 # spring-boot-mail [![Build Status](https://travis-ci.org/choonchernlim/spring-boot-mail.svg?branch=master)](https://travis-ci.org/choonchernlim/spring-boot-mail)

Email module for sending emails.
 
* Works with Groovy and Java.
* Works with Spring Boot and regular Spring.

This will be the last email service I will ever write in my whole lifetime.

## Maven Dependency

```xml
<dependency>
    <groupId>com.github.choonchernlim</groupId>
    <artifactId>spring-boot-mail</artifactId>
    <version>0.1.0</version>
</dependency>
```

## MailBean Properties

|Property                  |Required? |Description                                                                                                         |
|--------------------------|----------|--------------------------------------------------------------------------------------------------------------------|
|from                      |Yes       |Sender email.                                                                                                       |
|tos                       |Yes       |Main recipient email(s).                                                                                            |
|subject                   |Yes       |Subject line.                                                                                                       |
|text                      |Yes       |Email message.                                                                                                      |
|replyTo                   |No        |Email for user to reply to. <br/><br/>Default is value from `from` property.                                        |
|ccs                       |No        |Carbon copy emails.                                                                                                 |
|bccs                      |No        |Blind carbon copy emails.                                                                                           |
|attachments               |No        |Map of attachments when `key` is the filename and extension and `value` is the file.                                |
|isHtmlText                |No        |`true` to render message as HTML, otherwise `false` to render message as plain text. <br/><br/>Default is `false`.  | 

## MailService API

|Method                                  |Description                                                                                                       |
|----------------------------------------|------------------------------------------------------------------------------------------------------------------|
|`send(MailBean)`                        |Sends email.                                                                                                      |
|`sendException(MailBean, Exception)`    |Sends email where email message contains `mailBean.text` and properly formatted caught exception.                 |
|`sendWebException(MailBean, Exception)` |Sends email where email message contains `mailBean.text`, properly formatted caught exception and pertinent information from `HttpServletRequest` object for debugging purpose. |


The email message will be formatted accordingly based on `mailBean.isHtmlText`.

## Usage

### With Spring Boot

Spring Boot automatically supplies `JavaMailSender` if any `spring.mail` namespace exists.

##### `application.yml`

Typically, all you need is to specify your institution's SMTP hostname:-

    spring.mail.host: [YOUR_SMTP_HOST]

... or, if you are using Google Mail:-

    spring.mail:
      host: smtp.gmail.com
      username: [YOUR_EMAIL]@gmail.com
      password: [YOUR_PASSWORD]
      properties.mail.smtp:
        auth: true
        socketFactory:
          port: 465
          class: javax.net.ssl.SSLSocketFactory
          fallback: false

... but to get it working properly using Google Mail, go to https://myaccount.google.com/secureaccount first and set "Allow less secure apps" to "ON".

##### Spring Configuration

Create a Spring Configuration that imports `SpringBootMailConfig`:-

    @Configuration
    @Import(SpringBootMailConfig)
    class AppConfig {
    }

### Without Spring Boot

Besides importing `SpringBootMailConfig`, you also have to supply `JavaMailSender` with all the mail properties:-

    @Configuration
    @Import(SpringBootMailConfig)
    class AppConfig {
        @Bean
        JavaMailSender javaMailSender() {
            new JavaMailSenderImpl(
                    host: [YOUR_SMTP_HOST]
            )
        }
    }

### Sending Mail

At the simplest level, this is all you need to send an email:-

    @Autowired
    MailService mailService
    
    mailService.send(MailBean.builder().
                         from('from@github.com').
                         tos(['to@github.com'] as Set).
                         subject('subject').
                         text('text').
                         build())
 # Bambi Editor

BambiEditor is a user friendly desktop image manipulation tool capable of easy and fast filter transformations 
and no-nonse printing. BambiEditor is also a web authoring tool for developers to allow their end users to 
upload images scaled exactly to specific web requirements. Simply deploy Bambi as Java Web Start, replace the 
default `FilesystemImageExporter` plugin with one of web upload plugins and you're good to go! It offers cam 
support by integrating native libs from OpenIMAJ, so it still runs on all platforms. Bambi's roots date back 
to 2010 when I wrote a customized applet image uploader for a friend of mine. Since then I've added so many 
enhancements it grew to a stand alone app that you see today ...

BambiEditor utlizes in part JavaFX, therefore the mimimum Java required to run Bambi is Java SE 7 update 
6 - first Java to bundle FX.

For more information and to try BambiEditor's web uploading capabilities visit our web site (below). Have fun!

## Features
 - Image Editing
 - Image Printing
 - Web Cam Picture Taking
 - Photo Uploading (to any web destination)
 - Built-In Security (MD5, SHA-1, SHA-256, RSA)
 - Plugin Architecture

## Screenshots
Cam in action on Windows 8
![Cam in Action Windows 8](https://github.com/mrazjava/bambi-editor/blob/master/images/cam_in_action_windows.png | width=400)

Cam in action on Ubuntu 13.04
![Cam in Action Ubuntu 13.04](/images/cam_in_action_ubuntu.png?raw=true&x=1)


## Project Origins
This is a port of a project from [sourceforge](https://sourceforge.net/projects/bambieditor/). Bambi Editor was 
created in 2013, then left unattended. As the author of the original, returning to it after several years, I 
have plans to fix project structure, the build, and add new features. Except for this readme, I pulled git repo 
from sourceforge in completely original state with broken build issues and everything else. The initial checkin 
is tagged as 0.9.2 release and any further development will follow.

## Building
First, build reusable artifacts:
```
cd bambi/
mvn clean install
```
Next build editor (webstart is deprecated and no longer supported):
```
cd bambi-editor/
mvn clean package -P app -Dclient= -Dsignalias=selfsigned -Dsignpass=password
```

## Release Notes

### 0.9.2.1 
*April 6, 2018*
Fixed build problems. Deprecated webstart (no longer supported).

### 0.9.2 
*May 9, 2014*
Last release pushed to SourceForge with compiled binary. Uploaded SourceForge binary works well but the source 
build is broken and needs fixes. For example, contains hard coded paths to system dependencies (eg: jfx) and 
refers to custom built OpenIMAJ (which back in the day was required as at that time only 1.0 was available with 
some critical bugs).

+---+

§ **Required action**
What you output must be the lines from the opening of the material above up to and including the line with "## MailBean Properties", reproduced exactly.

§ **Answer for the task**
 # spring-boot-mail [![Build Status](https://travis-ci.org/choonchernlim/spring-boot-mail.svg?branch=master)](https://travis-ci.org/choonchernlim/spring-boot-mail)

Email module for sending emails.
 
* Works with Groovy and Java.
* Works with Spring Boot and regular Spring.

This will be the last email service I will ever write in my whole lifetime.

## Maven Dependency

```xml
<dependency>
    <groupId>com.github.choonchernlim</groupId>
    <artifactId>spring-boot-mail</artifactId>
    <version>0.1.0</version>
</dependency>
```

## MailBean Properties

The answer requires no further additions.